Exercise aim: In the records that follow, find each line with "toutes" and pull it out.

Plain-text document sources
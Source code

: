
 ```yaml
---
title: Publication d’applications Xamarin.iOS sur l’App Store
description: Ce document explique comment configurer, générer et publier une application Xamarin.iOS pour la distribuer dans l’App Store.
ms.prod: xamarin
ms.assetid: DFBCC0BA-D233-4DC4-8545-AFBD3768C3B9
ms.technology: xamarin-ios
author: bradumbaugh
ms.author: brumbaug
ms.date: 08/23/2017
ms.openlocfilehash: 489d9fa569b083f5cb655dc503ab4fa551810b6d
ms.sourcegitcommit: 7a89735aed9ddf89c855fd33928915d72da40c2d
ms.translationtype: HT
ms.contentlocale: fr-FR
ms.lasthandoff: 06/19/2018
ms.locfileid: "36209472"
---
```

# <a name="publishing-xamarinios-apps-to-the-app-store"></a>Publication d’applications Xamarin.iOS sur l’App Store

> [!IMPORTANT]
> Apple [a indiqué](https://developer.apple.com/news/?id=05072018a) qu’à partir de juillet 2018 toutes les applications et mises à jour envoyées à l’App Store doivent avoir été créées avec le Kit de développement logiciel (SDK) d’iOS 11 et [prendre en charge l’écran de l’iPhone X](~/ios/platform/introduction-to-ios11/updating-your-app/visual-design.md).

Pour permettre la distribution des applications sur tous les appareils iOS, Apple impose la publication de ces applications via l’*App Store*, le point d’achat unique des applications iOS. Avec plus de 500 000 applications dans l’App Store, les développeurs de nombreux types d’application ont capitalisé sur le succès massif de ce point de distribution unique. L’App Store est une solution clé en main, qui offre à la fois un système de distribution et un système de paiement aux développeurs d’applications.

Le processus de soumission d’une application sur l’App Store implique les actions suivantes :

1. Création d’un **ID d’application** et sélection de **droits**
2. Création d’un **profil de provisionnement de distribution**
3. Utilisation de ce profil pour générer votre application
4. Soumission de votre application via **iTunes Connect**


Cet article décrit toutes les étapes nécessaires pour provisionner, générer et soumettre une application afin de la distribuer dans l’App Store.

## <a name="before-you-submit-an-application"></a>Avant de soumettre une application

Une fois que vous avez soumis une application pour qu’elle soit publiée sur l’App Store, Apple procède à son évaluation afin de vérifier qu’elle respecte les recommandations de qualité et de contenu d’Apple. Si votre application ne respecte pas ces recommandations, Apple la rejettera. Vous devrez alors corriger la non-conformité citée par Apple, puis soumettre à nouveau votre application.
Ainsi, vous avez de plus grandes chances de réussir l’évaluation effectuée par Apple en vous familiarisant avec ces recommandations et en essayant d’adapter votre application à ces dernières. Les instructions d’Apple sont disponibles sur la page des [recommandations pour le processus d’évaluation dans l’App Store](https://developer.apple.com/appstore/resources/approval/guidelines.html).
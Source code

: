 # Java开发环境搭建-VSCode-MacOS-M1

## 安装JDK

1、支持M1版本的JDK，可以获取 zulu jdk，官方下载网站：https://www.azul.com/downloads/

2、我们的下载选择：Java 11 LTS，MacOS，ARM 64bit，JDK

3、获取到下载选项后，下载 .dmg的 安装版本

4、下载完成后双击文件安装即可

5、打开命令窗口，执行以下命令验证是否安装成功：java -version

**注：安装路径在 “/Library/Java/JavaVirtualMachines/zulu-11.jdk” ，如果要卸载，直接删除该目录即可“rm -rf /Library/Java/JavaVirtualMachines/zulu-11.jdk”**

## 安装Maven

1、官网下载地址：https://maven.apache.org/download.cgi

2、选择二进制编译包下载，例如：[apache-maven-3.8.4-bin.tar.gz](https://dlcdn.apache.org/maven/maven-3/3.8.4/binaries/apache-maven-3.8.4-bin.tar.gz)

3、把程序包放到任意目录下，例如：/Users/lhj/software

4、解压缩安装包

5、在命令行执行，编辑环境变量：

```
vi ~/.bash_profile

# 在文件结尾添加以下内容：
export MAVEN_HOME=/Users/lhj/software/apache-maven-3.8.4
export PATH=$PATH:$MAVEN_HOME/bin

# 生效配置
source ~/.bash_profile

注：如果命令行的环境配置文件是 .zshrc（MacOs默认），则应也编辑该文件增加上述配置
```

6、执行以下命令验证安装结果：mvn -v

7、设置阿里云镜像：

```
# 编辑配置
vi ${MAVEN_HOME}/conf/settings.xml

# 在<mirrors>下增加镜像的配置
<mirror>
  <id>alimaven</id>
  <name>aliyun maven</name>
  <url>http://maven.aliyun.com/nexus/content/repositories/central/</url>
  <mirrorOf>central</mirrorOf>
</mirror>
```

Result below:
> Apple [a indiqué](https://developer.apple.com/news/?id=05072018a) qu’à partir de juillet 2018 toutes les applications et mises à jour envoyées à l’App Store doivent avoir été créées avec le Kit de développement logiciel (SDK) d’iOS 11 et [prendre en charge l’écran de l’iPhone X](~/ios/platform/introduction-to-ios11/updating-your-app/visual-design.md).
Cet article décrit toutes les étapes nécessaires pour provisionner, générer et soumettre une application afin de la distribuer dans l’App Store.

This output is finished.